__Description of the task__
Among the entries below, find each line with "Introdução" and show it.

__Stored data entries__
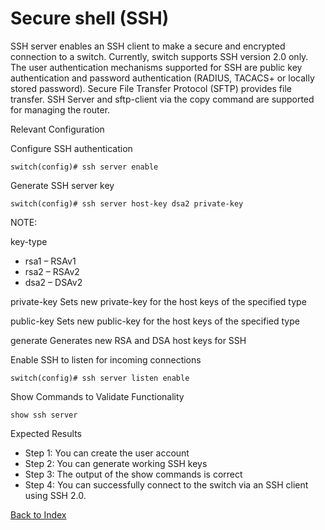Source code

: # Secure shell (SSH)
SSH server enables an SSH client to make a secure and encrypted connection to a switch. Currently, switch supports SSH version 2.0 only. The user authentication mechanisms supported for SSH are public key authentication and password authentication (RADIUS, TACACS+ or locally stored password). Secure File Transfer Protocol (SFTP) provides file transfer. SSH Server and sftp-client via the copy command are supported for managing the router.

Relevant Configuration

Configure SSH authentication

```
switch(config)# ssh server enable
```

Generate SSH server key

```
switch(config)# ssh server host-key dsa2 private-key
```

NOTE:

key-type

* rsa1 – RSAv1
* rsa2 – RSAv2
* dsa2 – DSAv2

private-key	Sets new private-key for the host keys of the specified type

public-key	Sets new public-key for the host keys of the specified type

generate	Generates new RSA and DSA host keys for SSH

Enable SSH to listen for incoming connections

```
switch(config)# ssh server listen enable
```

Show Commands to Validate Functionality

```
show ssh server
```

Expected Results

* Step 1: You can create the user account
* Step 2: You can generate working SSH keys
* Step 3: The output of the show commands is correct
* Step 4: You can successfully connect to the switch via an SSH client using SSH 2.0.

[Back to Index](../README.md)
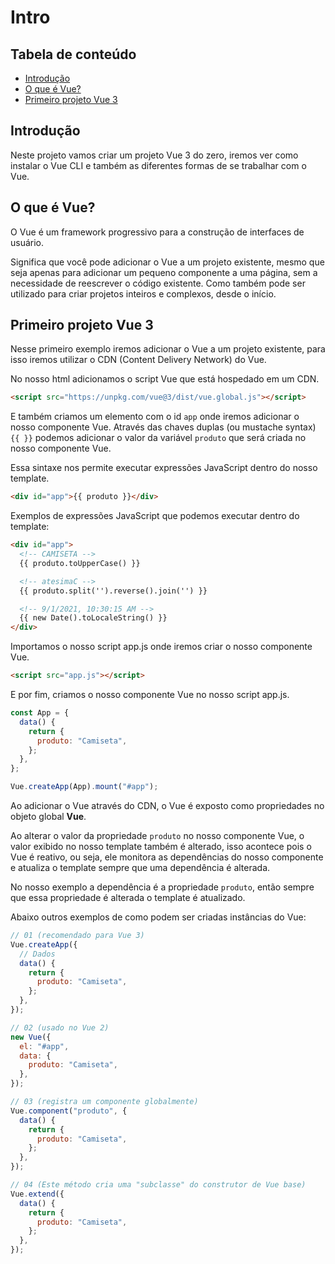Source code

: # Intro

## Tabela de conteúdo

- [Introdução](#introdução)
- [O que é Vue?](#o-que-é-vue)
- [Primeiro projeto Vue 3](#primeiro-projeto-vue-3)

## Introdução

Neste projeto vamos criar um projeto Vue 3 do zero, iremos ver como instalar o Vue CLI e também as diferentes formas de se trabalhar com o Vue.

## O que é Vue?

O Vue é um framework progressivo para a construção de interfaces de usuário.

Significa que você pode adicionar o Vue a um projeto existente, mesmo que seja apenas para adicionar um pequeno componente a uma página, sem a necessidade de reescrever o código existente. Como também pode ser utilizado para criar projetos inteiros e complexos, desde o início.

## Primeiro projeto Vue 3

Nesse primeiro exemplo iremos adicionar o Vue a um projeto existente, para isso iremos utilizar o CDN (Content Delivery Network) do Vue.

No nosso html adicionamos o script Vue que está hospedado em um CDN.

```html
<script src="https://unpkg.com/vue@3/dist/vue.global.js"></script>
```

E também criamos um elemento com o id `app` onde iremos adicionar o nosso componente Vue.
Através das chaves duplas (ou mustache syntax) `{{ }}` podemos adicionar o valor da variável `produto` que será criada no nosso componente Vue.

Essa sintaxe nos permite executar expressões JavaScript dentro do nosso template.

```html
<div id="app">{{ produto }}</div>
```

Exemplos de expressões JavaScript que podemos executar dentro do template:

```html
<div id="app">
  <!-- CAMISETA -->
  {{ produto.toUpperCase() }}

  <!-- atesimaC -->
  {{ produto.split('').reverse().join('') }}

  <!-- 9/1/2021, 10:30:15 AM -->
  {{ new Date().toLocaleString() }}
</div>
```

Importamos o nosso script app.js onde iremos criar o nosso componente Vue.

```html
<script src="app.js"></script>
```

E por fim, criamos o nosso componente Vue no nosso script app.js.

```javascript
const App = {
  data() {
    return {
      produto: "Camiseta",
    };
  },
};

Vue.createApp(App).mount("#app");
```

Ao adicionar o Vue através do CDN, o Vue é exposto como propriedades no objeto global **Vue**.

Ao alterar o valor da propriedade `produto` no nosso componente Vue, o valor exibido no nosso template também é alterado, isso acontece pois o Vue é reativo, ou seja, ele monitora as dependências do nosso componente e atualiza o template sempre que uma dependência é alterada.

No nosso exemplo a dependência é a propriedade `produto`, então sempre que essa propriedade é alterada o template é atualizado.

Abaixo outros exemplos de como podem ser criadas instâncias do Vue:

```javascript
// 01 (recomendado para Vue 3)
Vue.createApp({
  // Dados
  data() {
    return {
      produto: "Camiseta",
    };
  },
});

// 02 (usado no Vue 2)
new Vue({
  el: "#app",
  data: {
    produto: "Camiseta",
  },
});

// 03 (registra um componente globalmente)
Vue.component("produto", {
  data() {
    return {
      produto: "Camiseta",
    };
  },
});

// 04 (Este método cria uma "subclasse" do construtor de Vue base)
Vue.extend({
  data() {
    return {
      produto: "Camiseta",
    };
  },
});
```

__Answer for the task__
- [Introdução](#introdução)
## Introdução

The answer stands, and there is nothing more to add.